The Automated Verification team on Consensys R&D have been working on a formal specification and verification of the Beacon Chain for a few months. We are happy to report that lots of progress has been made and although not complete yet, we have managed to develop a solid and formally verified kernel of the Beacon Chain. For the first time, our work provides an unmatched level of trustworthiness to the core foundations of the Eth2.0 infrastructure.
Methodology
Verification vs. Testing
We used the award-winning verification-aware programming language Dafny to write a formal (functional and logical) specification of each Beacon Chain function, an implementation of each function, and a proof that the implementation conforms to its specification. In other words, we have mathematically verified the absence of bugs. The implementations that we have eventually proved correct are based on the official Eth2.0 specifications with the caveat that we have fixed and reported some bugs and inconsistencies.
Our methodology is different to testing as we mathematically prove conformance of the functions to their specifications, for all inputs. Testing cannot range over infinitely many inputs, and as a consequence can discover bugs but not prove the absence of bugs.
And the best thing is that we do not need to publish a paper nor to review the proofs. The proofs are part of the code base and written as programs. Yes, in Dafny, you can write a proof as a developer-friendly program. Also, the proofs are mechanically checked by a theorem prover, leaving no room for incomplete or flawed proofs.
Properties We Have Proved
The properties range from the absence of arithmetic under/overflows and index out of bounds, the conformance of each function to logical (first-order logic) pre/post-conditions (merkelise example here), to more complex ones involving functions’ compositions. For example, we have the following property of the SSZ Serialise/Deserialise functions: for each object x, Deserialise(Serialise(x)) = x, i.e. deserialising a serialised object returns the original object. We have also established a number of invariants, and used them to prove that the core operations of the Beacon Chain and ForkChoice (state_transition, on_block) actually build a chain of blocks: for any block b in the store, the ancestors of b form a finite totally ordered sequence leading to the genesis block, which is the main property of a blockchain!

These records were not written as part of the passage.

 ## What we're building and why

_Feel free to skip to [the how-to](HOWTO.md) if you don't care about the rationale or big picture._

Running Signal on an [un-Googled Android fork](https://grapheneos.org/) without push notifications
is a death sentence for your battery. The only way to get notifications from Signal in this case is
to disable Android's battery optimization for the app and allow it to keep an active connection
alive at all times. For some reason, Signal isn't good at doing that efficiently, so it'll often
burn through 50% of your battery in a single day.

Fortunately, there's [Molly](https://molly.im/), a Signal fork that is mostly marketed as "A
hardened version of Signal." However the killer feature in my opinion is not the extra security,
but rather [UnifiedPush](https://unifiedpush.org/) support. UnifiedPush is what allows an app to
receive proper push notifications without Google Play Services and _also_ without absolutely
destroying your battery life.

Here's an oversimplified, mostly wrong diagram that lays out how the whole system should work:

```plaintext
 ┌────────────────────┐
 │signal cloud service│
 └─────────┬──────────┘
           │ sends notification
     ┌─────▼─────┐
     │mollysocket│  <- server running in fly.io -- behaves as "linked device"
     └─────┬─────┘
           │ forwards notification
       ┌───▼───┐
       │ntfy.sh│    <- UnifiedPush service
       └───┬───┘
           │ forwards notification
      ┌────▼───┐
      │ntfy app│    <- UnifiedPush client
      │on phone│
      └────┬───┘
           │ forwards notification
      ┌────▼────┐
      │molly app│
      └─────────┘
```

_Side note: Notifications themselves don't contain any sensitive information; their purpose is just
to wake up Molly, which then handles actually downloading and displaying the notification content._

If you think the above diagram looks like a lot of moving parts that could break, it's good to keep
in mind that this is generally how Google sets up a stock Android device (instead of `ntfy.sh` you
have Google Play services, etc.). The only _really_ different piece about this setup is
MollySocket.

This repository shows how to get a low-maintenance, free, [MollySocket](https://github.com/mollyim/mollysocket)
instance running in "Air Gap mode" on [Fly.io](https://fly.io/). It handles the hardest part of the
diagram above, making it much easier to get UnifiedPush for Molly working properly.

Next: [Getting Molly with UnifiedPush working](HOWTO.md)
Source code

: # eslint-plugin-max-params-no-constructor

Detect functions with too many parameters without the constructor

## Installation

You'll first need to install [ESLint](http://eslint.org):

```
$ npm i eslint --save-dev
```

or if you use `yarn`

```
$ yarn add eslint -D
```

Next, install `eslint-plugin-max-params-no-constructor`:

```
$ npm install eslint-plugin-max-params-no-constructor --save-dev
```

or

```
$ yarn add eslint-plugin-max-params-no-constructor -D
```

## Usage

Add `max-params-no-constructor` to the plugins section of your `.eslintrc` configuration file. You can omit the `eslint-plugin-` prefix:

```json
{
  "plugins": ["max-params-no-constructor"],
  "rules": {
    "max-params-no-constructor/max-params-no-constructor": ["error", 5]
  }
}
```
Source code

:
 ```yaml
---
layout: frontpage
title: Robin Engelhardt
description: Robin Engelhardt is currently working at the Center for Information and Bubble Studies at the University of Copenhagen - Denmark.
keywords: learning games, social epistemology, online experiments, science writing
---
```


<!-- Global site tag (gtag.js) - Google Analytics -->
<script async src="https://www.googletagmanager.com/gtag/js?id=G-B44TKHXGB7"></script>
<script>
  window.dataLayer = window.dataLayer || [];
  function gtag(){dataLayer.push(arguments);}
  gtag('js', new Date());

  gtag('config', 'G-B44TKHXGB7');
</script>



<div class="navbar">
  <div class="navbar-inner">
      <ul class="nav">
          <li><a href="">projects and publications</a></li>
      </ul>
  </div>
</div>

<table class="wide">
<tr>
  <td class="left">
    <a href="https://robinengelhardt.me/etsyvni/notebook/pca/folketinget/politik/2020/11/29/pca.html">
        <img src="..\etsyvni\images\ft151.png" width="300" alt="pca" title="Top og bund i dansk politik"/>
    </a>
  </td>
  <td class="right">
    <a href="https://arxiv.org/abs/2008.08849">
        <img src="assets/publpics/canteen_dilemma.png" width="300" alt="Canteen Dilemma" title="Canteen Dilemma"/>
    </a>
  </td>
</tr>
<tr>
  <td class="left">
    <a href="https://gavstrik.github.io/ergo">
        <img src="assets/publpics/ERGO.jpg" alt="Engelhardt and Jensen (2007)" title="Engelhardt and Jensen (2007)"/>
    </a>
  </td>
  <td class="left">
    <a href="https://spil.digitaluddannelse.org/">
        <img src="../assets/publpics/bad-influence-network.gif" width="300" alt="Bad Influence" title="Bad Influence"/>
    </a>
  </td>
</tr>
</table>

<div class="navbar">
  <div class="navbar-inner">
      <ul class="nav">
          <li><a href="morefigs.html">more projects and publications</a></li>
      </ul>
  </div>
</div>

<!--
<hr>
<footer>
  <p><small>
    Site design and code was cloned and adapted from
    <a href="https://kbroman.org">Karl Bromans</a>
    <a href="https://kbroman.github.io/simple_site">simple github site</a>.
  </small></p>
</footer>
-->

The Benefits of Formal Verification
Any formal methodist would insist that verification is a security best practice. Here’s exactly how this methodology ensures a secure and trustworthy infrastructure for Ethereum 2.0.
Functional Specification
First, we have lifted the official Eth2.0 specifications to a formal logical and functional specification. For each function, we formally define what the function is expected to compute, not how. This provides language-agnostic developer-friendly reference specifications that can be used to develop more secure implementations, with less effort.
Modularity
Second, our specifications, implementations and proof architecture are modular. As a result, we can easily experiment with new implementations (e.g. optimisations) and check their impact on the overall system. Think of a clever hack to implement a function? Change the implementation and ask Dafny to check that it still conforms to its specification. If it does, the proofs of the components that use this function are not impacted.
Executability
Third, our implementations are executable. We can compile and run a Dafny program. Even better, you can automatically generate code in some popular programming languages like C#, Go (and soon Java) from the Dafny code. This can be used to complement existing code bases or to generate certified tests. The implementation to be tested can use our proved-correct functions to compute the expected result of a test and check it against its own result.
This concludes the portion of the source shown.